◆ Data extracted from a collection:
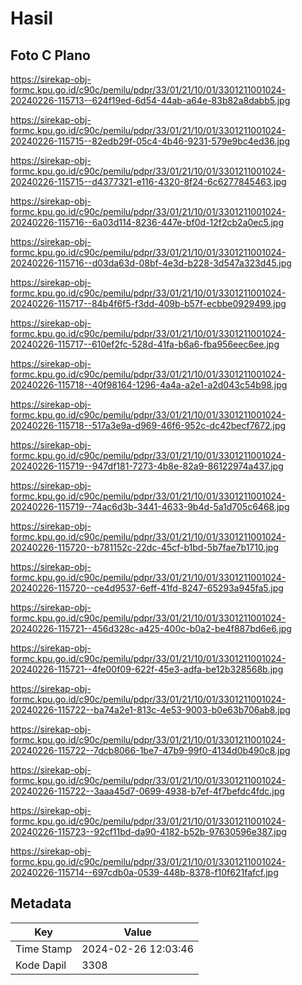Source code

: # Hasil

## Foto C Plano

https://sirekap-obj-formc.kpu.go.id/c90c/pemilu/pdpr/33/01/21/10/01/3301211001024-20240226-115713--624f19ed-6d54-44ab-a64e-83b82a8dabb5.jpg

https://sirekap-obj-formc.kpu.go.id/c90c/pemilu/pdpr/33/01/21/10/01/3301211001024-20240226-115715--82edb29f-05c4-4b46-9231-579e9bc4ed36.jpg

https://sirekap-obj-formc.kpu.go.id/c90c/pemilu/pdpr/33/01/21/10/01/3301211001024-20240226-115715--d4377321-e116-4320-8f24-6c6277845463.jpg

https://sirekap-obj-formc.kpu.go.id/c90c/pemilu/pdpr/33/01/21/10/01/3301211001024-20240226-115716--6a03d114-8236-447e-bf0d-12f2cb2a0ec5.jpg

https://sirekap-obj-formc.kpu.go.id/c90c/pemilu/pdpr/33/01/21/10/01/3301211001024-20240226-115716--d03da63d-08bf-4e3d-b228-3d547a323d45.jpg

https://sirekap-obj-formc.kpu.go.id/c90c/pemilu/pdpr/33/01/21/10/01/3301211001024-20240226-115717--84b4f6f5-f3dd-409b-b57f-ecbbe0929499.jpg

https://sirekap-obj-formc.kpu.go.id/c90c/pemilu/pdpr/33/01/21/10/01/3301211001024-20240226-115717--610ef2fc-528d-41fa-b6a6-fba956eec6ee.jpg

https://sirekap-obj-formc.kpu.go.id/c90c/pemilu/pdpr/33/01/21/10/01/3301211001024-20240226-115718--40f98164-1296-4a4a-a2e1-a2d043c54b98.jpg

https://sirekap-obj-formc.kpu.go.id/c90c/pemilu/pdpr/33/01/21/10/01/3301211001024-20240226-115718--517a3e9a-d969-46f6-952c-dc42becf7672.jpg

https://sirekap-obj-formc.kpu.go.id/c90c/pemilu/pdpr/33/01/21/10/01/3301211001024-20240226-115719--947df181-7273-4b8e-82a9-86122974a437.jpg

https://sirekap-obj-formc.kpu.go.id/c90c/pemilu/pdpr/33/01/21/10/01/3301211001024-20240226-115719--74ac6d3b-3441-4633-9b4d-5a1d705c6468.jpg

https://sirekap-obj-formc.kpu.go.id/c90c/pemilu/pdpr/33/01/21/10/01/3301211001024-20240226-115720--b781152c-22dc-45cf-b1bd-5b7fae7b1710.jpg

https://sirekap-obj-formc.kpu.go.id/c90c/pemilu/pdpr/33/01/21/10/01/3301211001024-20240226-115720--ce4d9537-6eff-41fd-8247-65293a945fa5.jpg

https://sirekap-obj-formc.kpu.go.id/c90c/pemilu/pdpr/33/01/21/10/01/3301211001024-20240226-115721--456d328c-a425-400c-b0a2-be4f887bd6e6.jpg

https://sirekap-obj-formc.kpu.go.id/c90c/pemilu/pdpr/33/01/21/10/01/3301211001024-20240226-115721--4fe00f09-622f-45e3-adfa-be12b328568b.jpg

https://sirekap-obj-formc.kpu.go.id/c90c/pemilu/pdpr/33/01/21/10/01/3301211001024-20240226-115722--ba74a2e1-813c-4e53-9003-b0e63b706ab8.jpg

https://sirekap-obj-formc.kpu.go.id/c90c/pemilu/pdpr/33/01/21/10/01/3301211001024-20240226-115722--7dcb8066-1be7-47b9-99f0-4134d0b490c8.jpg

https://sirekap-obj-formc.kpu.go.id/c90c/pemilu/pdpr/33/01/21/10/01/3301211001024-20240226-115722--3aaa45d7-0699-4938-b7ef-4f7befdc4fdc.jpg

https://sirekap-obj-formc.kpu.go.id/c90c/pemilu/pdpr/33/01/21/10/01/3301211001024-20240226-115723--92cf11bd-da90-4182-b52b-97630596e387.jpg

https://sirekap-obj-formc.kpu.go.id/c90c/pemilu/pdpr/33/01/21/10/01/3301211001024-20240226-115714--697cdb0a-0539-448b-8378-f10f621fafcf.jpg


## Metadata

| Key        | Value               |
| ---------- | ------------------- |
| Time Stamp | 2024-02-26 12:03:46 |
| Kode Dapil | 3308                |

◆ TASK PROMPT: Start at the top line above and repeat the records verbatim, leaving images out.

◆ ANSWER FOR THIS EXERCISE:
Source code

: # Hasil

## Foto C Plano

https://sirekap-obj-formc.kpu.go.id/c90c/pemilu/pdpr/33/01/21/10/01/3301211001024-20240226-115713--624f19ed-6d54-44ab-a64e-83b82a8dabb5.jpg

https://sirekap-obj-formc.kpu.go.id/c90c/pemilu/pdpr/33/01/21/10/01/3301211001024-20240226-115715--82edb29f-05c4-4b46-9231-579e9bc4ed36.jpg

https://sirekap-obj-formc.kpu.go.id/c90c/pemilu/pdpr/33/01/21/10/01/3301211001024-20240226-115715--d4377321-e116-4320-8f24-6c6277845463.jpg

https://sirekap-obj-formc.kpu.go.id/c90c/pemilu/pdpr/33/01/21/10/01/3301211001024-20240226-115716--6a03d114-8236-447e-bf0d-12f2cb2a0ec5.jpg

https://sirekap-obj-formc.kpu.go.id/c90c/pemilu/pdpr/33/01/21/10/01/3301211001024-20240226-115716--d03da63d-08bf-4e3d-b228-3d547a323d45.jpg

https://sirekap-obj-formc.kpu.go.id/c90c/pemilu/pdpr/33/01/21/10/01/3301211001024-20240226-115717--84b4f6f5-f3dd-409b-b57f-ecbbe0929499.jpg

https://sirekap-obj-formc.kpu.go.id/c90c/pemilu/pdpr/33/01/21/10/01/3301211001024-20240226-115717--610ef2fc-528d-41fa-b6a6-fba956eec6ee.jpg

https://sirekap-obj-formc.kpu.go.id/c90c/pemilu/pdpr/33/01/21/10/01/3301211001024-20240226-115718--40f98164-1296-4a4a-a2e1-a2d043c54b98.jpg

https://sirekap-obj-formc.kpu.go.id/c90c/pemilu/pdpr/33/01/21/10/01/3301211001024-20240226-115718--517a3e9a-d969-46f6-952c-dc42becf7672.jpg

https://sirekap-obj-formc.kpu.go.id/c90c/pemilu/pdpr/33/01/21/10/01/3301211001024-20240226-115719--947df181-7273-4b8e-82a9-86122974a437.jpg

https://sirekap-obj-formc.kpu.go.id/c90c/pemilu/pdpr/33/01/21/10/01/3301211001024-20240226-115719--74ac6d3b-3441-4633-9b4d-5a1d705c6468.jpg

https://sirekap-obj-formc.kpu.go.id/c90c/pemilu/pdpr/33/01/21/10/01/3301211001024-20240226-115720--b781152c-22dc-45cf-b1bd-5b7fae7b1710.jpg

https://sirekap-obj-formc.kpu.go.id/c90c/pemilu/pdpr/33/01/21/10/01/3301211001024-20240226-115720--ce4d9537-6eff-41fd-8247-65293a945fa5.jpg

https://sirekap-obj-formc.kpu.go.id/c90c/pemilu/pdpr/33/01/21/10/01/3301211001024-20240226-115721--456d328c-a425-400c-b0a2-be4f887bd6e6.jpg

https://sirekap-obj-formc.kpu.go.id/c90c/pemilu/pdpr/33/01/21/10/01/3301211001024-20240226-115721--4fe00f09-622f-45e3-adfa-be12b328568b.jpg

https://sirekap-obj-formc.kpu.go.id/c90c/pemilu/pdpr/33/01/21/10/01/3301211001024-20240226-115722--ba74a2e1-813c-4e53-9003-b0e63b706ab8.jpg

https://sirekap-obj-formc.kpu.go.id/c90c/pemilu/pdpr/33/01/21/10/01/3301211001024-20240226-115722--7dcb8066-1be7-47b9-99f0-4134d0b490c8.jpg

https://sirekap-obj-formc.kpu.go.id/c90c/pemilu/pdpr/33/01/21/10/01/3301211001024-20240226-115722--3aaa45d7-0699-4938-b7ef-4f7befdc4fdc.jpg

https://sirekap-obj-formc.kpu.go.id/c90c/pemilu/pdpr/33/01/21/10/01/3301211001024-20240226-115723--92cf11bd-da90-4182-b52b-97630596e387.jpg

https://sirekap-obj-formc.kpu.go.id/c90c/pemilu/pdpr/33/01/21/10/01/3301211001024-20240226-115714--697cdb0a-0539-448b-8378-f10f621fafcf.jpg


## Metadata

| Key        | Value               |
| ---------- | ------------------- |
| Time Stamp | 2024-02-26 12:03:46 |
| Kode Dapil | 3308                |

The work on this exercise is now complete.